= Kevin Malloy =

New Zealand businessman

Kevin Malloy (born 1963) is an advertising executive currently based in Auckland, New Zealand but with international roles. He is responsible for Starcom MediaVest Group's (SMG) Coca-Cola assignments globally and is also the VivaKi Country Chair responsible for Starcom, ZenithOptimedia and Razorfish across Australia and New Zealand.

==Background==
Malloy is from Auckland, New Zealand. He was educated at St Peter's College. As a 21-year-old Malloy left for London, and ended up in the advertising agency DMB&B where he spent nine years, six of which were in the "International Media" operation. In 1994 he was moved to Hong Kong as Regional Media Director and after two years was sent to New York City to be groomed for a role as Worldwide Media Director. Malloy returned home at the end of 2002 after six years in New York and 17 years away. From his Auckland base he still looks after the global assignment for Coca-Cola and oversees Publicis Groupe's media and digital operations across New Zealand and Australia.

==International management==
Before the formation of MediaVest, Malloy held the position of Executive Vice President, Worldwide Media Director at D’Arcy. He was a key member of the D’Arcy media team that won the P&G AOR assignment in the U.S. – at the time the biggest advertising assignment in history (US$1.2 billion). He spent a total of six years in New York City.

Prior to moving to New York in 1996, Malloy spent two years at D’Arcy’s Hong Kong office as regional media director for Asia-Pacific. Before that, Malloy was based in D’Arcy London for nine years. During that time, he spent three years working in the United Kingdom operation before taking on full European media responsibilities for such multi-national clients as Procter & Gamble (P&G), Budweiser, Mars and Philips.

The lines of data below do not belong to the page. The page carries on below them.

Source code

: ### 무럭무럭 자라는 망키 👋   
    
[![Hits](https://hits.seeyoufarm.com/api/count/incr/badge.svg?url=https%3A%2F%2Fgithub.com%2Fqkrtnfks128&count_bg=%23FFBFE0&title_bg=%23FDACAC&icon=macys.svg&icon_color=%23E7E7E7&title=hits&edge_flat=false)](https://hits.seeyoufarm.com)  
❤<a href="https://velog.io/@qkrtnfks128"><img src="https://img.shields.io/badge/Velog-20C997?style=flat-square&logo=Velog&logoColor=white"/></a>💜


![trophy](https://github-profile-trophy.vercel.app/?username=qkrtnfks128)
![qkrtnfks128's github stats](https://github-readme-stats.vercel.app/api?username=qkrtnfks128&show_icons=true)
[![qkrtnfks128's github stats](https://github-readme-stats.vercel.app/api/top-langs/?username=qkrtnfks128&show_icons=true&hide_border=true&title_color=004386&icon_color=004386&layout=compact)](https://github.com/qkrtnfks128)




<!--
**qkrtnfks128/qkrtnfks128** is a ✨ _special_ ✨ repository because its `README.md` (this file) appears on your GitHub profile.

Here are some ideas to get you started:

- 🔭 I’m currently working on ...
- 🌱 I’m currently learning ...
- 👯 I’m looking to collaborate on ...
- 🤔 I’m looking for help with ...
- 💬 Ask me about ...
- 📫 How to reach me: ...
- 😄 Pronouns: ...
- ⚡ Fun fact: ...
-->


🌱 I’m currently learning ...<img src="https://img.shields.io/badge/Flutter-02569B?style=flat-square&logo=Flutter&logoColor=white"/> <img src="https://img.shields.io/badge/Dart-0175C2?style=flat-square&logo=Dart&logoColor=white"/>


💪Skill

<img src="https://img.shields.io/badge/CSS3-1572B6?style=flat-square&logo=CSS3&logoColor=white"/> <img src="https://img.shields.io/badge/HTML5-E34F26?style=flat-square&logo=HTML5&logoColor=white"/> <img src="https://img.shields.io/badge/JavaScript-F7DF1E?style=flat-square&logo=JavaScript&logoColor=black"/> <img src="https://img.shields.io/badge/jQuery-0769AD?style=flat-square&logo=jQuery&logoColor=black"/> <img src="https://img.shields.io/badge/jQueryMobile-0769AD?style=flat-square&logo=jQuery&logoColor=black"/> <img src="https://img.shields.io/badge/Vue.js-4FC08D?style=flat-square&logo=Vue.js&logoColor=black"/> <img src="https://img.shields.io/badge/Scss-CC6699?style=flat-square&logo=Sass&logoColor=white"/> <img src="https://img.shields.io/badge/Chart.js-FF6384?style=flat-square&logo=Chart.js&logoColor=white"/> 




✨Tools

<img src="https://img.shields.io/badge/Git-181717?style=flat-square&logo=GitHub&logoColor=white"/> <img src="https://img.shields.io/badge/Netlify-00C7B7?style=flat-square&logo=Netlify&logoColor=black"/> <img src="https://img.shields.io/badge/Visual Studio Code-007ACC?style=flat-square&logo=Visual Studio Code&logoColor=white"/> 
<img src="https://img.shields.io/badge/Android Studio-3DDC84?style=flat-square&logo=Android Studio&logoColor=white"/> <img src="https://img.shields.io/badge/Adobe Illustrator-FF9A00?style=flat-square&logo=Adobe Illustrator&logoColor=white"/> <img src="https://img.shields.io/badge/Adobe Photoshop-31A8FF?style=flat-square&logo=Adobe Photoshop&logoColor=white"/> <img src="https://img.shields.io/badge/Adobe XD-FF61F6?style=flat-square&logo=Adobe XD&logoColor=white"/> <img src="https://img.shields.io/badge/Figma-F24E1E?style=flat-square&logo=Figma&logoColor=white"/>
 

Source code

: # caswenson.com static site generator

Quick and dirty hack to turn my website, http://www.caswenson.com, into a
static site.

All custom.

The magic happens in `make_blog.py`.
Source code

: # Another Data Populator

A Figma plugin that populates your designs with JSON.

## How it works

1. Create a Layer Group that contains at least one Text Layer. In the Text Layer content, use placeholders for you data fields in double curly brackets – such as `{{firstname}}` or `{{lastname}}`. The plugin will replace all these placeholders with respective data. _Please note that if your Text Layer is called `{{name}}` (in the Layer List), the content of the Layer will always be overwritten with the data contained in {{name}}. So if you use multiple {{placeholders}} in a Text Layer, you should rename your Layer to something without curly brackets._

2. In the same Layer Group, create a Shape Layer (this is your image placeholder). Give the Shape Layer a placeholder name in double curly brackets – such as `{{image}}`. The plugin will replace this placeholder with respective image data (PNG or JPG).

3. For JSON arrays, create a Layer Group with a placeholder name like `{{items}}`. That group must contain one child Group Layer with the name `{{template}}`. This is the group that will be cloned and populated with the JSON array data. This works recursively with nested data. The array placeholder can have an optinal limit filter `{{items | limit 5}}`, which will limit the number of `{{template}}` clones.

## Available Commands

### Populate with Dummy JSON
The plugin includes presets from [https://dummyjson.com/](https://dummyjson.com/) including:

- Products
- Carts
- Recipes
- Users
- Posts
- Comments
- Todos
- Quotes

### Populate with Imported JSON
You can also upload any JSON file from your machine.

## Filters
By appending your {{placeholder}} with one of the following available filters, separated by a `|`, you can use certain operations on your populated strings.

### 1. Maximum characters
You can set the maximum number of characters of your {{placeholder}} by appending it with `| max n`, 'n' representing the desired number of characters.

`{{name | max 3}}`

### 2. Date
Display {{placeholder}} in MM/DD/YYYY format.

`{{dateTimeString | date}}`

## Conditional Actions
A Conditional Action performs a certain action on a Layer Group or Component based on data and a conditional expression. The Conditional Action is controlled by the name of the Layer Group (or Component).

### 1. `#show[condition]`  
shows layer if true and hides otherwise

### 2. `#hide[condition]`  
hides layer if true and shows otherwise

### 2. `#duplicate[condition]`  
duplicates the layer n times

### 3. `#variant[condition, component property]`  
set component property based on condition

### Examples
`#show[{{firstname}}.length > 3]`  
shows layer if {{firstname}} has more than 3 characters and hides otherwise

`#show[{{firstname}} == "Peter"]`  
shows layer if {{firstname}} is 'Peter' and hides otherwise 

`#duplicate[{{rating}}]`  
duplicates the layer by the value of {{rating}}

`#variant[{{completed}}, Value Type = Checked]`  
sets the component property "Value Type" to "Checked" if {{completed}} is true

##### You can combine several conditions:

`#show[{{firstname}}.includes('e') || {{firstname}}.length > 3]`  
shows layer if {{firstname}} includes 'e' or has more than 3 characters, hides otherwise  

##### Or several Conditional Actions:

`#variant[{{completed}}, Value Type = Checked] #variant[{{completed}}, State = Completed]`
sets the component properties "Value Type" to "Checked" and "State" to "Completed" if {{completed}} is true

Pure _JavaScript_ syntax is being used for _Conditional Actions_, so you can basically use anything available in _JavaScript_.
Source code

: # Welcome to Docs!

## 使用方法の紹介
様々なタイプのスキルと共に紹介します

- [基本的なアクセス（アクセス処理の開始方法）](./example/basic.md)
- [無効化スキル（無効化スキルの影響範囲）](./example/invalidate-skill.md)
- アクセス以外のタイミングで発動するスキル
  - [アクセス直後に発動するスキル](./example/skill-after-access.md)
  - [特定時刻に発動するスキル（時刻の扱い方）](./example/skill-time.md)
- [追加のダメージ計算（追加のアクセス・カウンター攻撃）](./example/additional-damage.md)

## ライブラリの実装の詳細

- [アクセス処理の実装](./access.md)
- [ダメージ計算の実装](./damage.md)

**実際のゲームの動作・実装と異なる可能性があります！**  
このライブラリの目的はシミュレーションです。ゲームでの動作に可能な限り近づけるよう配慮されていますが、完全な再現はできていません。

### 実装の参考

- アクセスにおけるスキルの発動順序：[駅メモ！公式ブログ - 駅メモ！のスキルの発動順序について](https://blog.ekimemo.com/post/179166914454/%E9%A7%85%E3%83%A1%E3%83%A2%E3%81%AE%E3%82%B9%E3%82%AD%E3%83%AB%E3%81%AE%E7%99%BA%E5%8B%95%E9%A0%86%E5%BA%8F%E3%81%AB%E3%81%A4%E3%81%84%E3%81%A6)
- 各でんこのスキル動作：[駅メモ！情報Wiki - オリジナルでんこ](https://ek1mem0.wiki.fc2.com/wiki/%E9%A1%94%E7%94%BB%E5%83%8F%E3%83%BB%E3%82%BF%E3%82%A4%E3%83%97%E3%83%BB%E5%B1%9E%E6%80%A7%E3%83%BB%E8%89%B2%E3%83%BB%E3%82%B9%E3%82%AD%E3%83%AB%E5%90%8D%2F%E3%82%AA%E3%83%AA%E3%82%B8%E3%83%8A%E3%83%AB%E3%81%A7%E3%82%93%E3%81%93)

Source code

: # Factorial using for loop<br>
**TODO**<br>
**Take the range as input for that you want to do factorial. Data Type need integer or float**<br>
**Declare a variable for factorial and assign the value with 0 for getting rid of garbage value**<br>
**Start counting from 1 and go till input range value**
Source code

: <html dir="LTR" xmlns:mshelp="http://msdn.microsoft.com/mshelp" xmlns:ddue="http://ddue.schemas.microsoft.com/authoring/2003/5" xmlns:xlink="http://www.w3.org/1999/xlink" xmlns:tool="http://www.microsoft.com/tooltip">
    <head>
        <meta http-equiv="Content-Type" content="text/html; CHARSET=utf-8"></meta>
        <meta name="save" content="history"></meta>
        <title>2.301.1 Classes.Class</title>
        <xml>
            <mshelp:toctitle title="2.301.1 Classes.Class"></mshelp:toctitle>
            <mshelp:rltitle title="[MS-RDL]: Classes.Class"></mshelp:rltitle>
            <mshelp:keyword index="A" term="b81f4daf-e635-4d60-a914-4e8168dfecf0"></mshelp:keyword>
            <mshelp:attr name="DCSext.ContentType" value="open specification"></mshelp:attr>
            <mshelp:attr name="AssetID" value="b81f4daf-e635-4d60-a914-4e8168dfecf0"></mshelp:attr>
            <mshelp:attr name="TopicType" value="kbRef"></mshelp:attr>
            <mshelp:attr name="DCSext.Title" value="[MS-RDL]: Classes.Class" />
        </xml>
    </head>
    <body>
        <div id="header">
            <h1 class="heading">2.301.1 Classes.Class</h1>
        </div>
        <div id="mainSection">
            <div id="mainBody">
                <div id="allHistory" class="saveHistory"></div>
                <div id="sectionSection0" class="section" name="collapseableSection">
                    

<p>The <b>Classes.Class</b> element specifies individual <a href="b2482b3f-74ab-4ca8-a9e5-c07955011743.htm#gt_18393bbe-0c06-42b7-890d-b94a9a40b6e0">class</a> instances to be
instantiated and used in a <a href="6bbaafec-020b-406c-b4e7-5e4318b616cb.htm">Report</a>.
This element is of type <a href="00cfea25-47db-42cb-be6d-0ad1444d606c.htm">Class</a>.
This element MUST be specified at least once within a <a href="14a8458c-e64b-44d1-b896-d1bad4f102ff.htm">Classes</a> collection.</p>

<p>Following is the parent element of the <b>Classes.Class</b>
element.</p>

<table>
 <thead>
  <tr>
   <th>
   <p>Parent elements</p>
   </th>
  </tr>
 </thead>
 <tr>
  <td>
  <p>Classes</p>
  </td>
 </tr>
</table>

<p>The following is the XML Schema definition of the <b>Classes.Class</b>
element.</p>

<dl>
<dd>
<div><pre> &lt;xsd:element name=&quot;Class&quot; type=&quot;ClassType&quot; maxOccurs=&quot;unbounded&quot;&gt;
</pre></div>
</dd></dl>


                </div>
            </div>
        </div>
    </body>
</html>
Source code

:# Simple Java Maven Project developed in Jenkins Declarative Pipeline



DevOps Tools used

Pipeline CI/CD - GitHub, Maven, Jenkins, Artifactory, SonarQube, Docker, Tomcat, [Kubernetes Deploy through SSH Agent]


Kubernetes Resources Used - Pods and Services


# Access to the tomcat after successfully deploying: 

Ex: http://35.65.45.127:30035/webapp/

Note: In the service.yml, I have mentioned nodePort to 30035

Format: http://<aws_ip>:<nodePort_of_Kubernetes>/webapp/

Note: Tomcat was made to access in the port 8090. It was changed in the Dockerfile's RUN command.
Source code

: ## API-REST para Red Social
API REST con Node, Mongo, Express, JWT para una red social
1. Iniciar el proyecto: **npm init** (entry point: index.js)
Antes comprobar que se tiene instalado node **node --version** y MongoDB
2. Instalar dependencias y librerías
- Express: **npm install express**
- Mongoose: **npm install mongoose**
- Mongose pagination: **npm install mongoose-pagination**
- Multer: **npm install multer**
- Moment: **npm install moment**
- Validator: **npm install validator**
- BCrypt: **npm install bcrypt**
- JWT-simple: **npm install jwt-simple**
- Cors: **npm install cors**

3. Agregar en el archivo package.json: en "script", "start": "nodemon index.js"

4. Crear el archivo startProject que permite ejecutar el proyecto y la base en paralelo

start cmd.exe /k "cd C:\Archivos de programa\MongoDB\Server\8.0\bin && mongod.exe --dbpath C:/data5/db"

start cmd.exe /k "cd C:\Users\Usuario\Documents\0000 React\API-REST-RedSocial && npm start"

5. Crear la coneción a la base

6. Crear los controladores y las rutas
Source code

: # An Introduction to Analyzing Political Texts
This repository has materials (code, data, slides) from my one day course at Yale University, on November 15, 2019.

After seventeen years abroad, Malloy relocated back to Auckland, New Zealand in December 2002 where he initially continued to play a key role for Starcom MediaVest Group by maintaining his global role on both P&G and Coca-Cola while overseeing SMG’s operations in Australia and New Zealand. In October 2008 Malloy was asked to take on the newly formed position of VivaKi Chair for Australia and New Zealand. This role encompassed SMG and ZenithOptimedia in these markets and required the launch of Publicis Groupe’s key digital asset Digitas. Malloy has now dropped his role on P&G with the expanded VivaKi requirements but continues to travel extensively as he continues to lead SMG’s global efforts on Coca-Cola.

Malloy’s international career has involved numerous speaking engagements and industry recognition. In 1998, he was named one of Advertising Age’s worldwide ‘Media Innovators’ following Media and Marketing Europe’s designation as one of the world’s ‘Top 40 Under 40’ media people in 1997. Malloy has also contributed to such publications as Advertising Age International, A&M Magazine, Media Magazine and The Economist.